The happy hour was kind of a party near where I live. She had actually expected me to go by myself, even though I knew no one there, but she decided to come too.

She dressed for me. Very cute dress, hair done, great perfume. I was impressed. We couldn't find the group we were meeting at first, so we sat and talked with each other. We talked about how, if things don't work out in my M, we would like to give it a try - even though we both really get on each others nerves at times. It was very nice, intimate.

Later we found the group. I sat with them and had a really nice chat with a beautiful woman my own age. She said whe really hoped to see me again, and hoped I would go on the skiing trip they were planning. (I guess I should mention that I've removed my ring. Psychologically, it was driving me crazy. I didn't even think of it until this point, and then I felt guilty. As much for giving this woman a false impression as for not wearing it.)

I also talked to another attractive female, and an interesting gentleman from Ireland. I was the social butterfly and had a really nice time.

Then I drove my friend home, and received a really nice, loving, kiss (OK, 3) from her. I haven't been kissed in over a year by a woman. wow. But I think we are save. I don't expect to spend much if any time with her, and I think we can be friends, especially now that we got the kiss out of the way.
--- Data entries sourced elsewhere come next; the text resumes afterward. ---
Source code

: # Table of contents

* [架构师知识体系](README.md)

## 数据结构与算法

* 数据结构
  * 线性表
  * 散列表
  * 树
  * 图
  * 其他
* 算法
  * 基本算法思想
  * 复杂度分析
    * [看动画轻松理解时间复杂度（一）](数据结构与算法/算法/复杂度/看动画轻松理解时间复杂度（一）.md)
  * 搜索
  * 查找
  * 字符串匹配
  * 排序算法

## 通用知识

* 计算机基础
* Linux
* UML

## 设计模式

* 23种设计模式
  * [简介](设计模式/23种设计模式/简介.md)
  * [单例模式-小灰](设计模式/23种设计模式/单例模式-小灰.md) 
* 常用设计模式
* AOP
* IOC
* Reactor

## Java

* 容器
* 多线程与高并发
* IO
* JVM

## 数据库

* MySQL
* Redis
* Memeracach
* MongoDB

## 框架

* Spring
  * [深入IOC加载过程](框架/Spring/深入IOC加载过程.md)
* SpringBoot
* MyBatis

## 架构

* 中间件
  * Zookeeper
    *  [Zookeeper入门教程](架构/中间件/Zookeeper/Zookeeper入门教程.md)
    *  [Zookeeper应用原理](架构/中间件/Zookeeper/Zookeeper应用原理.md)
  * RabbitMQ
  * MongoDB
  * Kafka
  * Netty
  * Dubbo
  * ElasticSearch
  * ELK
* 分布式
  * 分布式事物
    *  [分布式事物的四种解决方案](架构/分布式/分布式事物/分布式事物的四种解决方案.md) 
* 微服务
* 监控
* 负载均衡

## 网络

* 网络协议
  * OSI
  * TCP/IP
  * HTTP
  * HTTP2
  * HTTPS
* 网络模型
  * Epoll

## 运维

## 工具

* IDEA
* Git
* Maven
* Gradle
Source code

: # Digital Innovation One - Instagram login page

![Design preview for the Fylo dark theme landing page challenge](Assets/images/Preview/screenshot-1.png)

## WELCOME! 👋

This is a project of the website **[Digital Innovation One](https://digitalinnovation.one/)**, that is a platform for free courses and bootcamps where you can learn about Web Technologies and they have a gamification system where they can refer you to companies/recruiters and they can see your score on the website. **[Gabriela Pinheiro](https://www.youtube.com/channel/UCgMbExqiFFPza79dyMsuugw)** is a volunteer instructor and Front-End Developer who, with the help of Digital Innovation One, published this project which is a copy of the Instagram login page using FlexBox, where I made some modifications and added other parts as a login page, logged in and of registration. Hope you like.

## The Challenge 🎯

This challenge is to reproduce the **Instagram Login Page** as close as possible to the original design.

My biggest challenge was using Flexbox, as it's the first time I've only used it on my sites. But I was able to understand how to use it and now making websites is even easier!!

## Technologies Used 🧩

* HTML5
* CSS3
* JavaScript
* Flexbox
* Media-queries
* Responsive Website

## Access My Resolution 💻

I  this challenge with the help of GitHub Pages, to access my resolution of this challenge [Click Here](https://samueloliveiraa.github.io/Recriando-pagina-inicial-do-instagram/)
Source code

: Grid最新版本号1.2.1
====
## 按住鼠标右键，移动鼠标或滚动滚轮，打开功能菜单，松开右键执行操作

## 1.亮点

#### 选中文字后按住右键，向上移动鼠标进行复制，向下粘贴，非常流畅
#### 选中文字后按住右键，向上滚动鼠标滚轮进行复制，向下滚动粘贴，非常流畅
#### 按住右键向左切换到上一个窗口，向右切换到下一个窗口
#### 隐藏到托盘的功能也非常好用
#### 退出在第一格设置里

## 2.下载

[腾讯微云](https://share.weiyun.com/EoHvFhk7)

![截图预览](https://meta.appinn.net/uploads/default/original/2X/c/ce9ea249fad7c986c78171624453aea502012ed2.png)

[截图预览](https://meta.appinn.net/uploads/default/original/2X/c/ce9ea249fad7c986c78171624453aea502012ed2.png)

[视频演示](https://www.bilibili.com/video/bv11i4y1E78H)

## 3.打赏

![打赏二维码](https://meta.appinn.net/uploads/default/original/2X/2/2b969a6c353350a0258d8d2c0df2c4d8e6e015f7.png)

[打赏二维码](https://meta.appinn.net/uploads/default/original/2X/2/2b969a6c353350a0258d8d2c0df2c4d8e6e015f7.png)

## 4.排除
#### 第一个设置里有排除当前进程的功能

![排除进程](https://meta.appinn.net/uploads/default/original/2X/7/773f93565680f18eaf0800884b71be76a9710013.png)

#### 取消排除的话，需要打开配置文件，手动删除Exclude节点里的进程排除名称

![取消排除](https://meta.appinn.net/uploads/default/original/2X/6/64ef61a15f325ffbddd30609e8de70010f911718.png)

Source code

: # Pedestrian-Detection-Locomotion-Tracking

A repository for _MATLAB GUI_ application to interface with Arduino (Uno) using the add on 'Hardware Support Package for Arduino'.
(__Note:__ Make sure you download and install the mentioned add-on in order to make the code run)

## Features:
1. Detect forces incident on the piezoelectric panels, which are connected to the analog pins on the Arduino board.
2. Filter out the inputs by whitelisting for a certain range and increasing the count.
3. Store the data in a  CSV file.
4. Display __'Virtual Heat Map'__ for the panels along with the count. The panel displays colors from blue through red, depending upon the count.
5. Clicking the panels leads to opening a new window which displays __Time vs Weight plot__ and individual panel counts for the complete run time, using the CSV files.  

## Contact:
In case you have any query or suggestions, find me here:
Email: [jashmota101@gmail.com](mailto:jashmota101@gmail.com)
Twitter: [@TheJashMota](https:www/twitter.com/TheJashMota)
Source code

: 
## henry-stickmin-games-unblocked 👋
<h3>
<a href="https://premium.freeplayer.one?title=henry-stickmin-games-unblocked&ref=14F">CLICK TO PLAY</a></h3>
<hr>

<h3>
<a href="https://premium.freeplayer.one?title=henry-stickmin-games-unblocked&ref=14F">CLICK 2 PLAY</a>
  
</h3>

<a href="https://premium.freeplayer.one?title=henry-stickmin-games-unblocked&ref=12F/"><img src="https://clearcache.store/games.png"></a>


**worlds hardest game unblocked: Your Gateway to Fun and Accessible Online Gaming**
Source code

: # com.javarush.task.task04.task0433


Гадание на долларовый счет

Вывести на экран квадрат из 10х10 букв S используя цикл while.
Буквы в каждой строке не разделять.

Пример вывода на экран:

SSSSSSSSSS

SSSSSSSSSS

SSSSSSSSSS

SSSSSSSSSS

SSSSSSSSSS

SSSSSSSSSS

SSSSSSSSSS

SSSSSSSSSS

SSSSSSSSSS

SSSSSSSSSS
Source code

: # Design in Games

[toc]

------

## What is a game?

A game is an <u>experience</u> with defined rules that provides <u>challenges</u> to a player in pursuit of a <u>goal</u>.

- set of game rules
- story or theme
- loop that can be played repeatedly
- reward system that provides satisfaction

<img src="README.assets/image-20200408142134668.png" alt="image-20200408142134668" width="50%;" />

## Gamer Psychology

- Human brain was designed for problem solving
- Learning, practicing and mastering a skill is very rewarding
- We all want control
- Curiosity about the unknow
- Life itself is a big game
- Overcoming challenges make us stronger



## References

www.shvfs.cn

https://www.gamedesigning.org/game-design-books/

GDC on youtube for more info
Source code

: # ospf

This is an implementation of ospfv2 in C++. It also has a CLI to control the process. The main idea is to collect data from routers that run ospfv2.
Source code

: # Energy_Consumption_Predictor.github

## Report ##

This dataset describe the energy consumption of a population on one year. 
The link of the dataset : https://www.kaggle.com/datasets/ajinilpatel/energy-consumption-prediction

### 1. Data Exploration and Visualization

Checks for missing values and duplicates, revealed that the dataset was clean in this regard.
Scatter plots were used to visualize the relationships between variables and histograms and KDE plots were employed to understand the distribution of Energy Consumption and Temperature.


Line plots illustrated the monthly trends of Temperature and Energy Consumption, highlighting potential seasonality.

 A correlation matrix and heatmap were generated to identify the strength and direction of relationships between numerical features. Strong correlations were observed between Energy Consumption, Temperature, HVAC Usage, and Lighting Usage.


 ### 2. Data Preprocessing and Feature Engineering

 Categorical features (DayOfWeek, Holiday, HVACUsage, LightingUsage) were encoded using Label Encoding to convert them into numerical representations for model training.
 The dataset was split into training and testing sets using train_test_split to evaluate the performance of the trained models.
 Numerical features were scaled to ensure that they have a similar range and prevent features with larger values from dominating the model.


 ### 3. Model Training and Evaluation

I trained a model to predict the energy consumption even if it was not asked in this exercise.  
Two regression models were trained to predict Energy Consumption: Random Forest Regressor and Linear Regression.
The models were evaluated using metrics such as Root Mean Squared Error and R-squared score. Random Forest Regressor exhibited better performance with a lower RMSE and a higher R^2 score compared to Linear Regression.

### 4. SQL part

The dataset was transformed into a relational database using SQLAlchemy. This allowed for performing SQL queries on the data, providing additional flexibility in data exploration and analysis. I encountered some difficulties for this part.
Now this morning, my W called. We had a nice talk, about the kids, our jobs, beauty of fall, etc... I think I've mentioned that my W had said ILY on the phone awhile ago. Today I felt it was time to return it. When the conversation ended, I said ILY, and she said ILY too. Wow. I hope she is sticking to her promise to only say what she means. She sounded a little strained when she said it. I won't push or even mention the incident for a while. But it was nice to hear anyway. There does seem to be hope.

I'm not getting my hopes up though. Slow and easy. And not expecting anything. I'm still ready to move on with out her, if needed.

The hard work is still to come.

the tricky part is balancing on moving closer to my W, while still being prepared to move on. It's frustrating, because if she was ready, I could move very close to her, and really love her. Patience, eh?